*** Opening of Working data ***
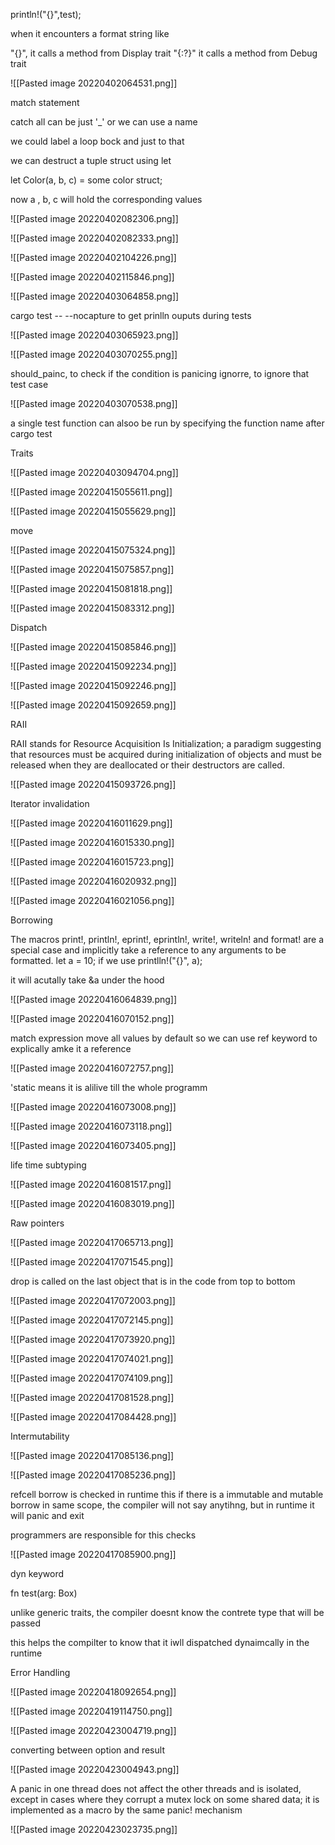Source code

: println!("{}",test);


when it encounters a format string like 

"{}", it calls a method from Display trait
"{:?}" it calls a method from Debug trait

![[Pasted image 20220402064531.png]]


match statement

catch all can be just '\_' or we can use a name

we could label a loop bock and just to that

we can destruct a tuple struct using let

let Color(a, b, c) = some color struct;

now a , b, c will hold the corresponding values


![[Pasted image 20220402082306.png]]

![[Pasted image 20220402082333.png]]

![[Pasted image 20220402104226.png]]



![[Pasted image 20220402115846.png]]


![[Pasted image 20220403064858.png]]

cargo test -- --nocapture to get prinlln ouputs during tests

![[Pasted image 20220403065923.png]]

![[Pasted image 20220403070255.png]]

should_painc, to check if the condition is panicing
ignorre, to ignore that test case

![[Pasted image 20220403070538.png]]

a single test function can alsoo be run by specifying the function name after cargo test


Traits

![[Pasted image 20220403094704.png]]



![[Pasted image 20220415055611.png]]


![[Pasted image 20220415055629.png]]


move

![[Pasted image 20220415075324.png]]


![[Pasted image 20220415075857.png]]

![[Pasted image 20220415081818.png]]

![[Pasted image 20220415083312.png]]

Dispatch

![[Pasted image 20220415085846.png]]

![[Pasted image 20220415092234.png]]

![[Pasted image 20220415092246.png]]


![[Pasted image 20220415092659.png]]

RAII

RAII stands for Resource Acquisition Is Initialization; a paradigm suggesting that resources must be acquired during initialization of objects and must be released when they are deallocated or their destructors are called.

![[Pasted image 20220415093726.png]]


Iterator invalidation

![[Pasted image 20220416011629.png]]


![[Pasted image 20220416015330.png]]


![[Pasted image 20220416015723.png]]

![[Pasted image 20220416020932.png]]


![[Pasted image 20220416021056.png]]

Borrowing

The macros print!, println!, eprint!, eprintln!, write!, writeln! and format! are a special case and implicitly take a reference to any arguments to be formatted.
let a = 10;
if we use printlln!("{}", a);

it will acutally take &a under the hood

![[Pasted image 20220416064839.png]]

![[Pasted image 20220416070152.png]]

match expression move all values by default so we can use ref keyword to explically amke it a reference


![[Pasted image 20220416072757.png]]

'static means it is alilive till the whole programm

![[Pasted image 20220416073008.png]]

![[Pasted image 20220416073118.png]]

![[Pasted image 20220416073405.png]]

life time subtyping

![[Pasted image 20220416081517.png]]

![[Pasted image 20220416083019.png]]

Raw pointers

![[Pasted image 20220417065713.png]]

![[Pasted image 20220417071545.png]]



drop is called on the last object that is in the code from top to bottom

![[Pasted image 20220417072003.png]]

![[Pasted image 20220417072145.png]]

![[Pasted image 20220417073920.png]]

![[Pasted image 20220417074021.png]]


![[Pasted image 20220417074109.png]]

![[Pasted image 20220417081528.png]]

![[Pasted image 20220417084428.png]]

Intermutability

![[Pasted image 20220417085136.png]]

![[Pasted image 20220417085236.png]]

refcell borrow is checked in runtime this if there is a immutable and mutable borrow in same scope, the compiler will not say anytihng, but in runtime it will panic and exit

programmers are responsible for this checks

![[Pasted image 20220417085900.png]]

dyn keyword

fn test(arg: Box<dyn test_trait>)

unlike generic traits, the compiler doesnt know the contrete type that will be passed

this helps the compilter to know that it iwll dispatched dynaimcally in the runtime


Error Handling

![[Pasted image 20220418092654.png]]

![[Pasted image 20220419114750.png]]

![[Pasted image 20220423004719.png]]

converting between option and result

![[Pasted image 20220423004943.png]]

 A panic in one thread does not affect the other threads and is isolated, except in cases where they corrupt a mutex lock on some shared data; it is implemented as a macro by the same panic! mechanism


![[Pasted image 20220423023735.png]]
*** Close of Working data ***
#### Task requirements
Count the lines of the data that contain the string "format", and reply with that number alone.

#### Answer for this exercise
2